::: Records provided
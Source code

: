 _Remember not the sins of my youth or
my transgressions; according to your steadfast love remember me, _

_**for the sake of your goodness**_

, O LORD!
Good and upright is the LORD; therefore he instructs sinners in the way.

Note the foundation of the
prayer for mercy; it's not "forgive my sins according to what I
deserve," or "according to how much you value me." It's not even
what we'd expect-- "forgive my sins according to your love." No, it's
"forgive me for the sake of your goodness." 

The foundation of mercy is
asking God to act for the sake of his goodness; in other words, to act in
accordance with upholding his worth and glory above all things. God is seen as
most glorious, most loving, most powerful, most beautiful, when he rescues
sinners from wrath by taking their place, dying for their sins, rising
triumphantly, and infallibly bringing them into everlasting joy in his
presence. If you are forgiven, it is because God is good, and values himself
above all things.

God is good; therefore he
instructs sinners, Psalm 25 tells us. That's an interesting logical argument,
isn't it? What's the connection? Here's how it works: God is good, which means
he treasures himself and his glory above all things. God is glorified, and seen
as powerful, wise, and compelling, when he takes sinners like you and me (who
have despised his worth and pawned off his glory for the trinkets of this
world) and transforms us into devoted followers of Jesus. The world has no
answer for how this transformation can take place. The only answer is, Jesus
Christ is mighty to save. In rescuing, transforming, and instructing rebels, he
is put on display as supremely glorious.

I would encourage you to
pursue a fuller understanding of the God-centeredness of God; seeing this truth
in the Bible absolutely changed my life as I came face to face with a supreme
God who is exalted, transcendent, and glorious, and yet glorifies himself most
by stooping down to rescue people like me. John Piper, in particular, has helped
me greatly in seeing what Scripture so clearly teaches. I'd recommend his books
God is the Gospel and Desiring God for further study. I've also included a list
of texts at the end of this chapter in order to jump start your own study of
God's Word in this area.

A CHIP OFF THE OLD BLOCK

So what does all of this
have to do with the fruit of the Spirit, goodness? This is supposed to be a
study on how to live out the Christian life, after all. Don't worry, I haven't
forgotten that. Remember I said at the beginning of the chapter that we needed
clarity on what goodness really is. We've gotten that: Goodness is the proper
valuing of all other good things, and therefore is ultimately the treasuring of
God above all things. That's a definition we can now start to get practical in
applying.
::::::
- **Task prompt**: From the listing, copy every line where the string "other" appears.

- **Solution to this exercise**:
asking God to act for the sake of his goodness; in other words, to act in
valuing of all other good things, and therefore is ultimately the treasuring of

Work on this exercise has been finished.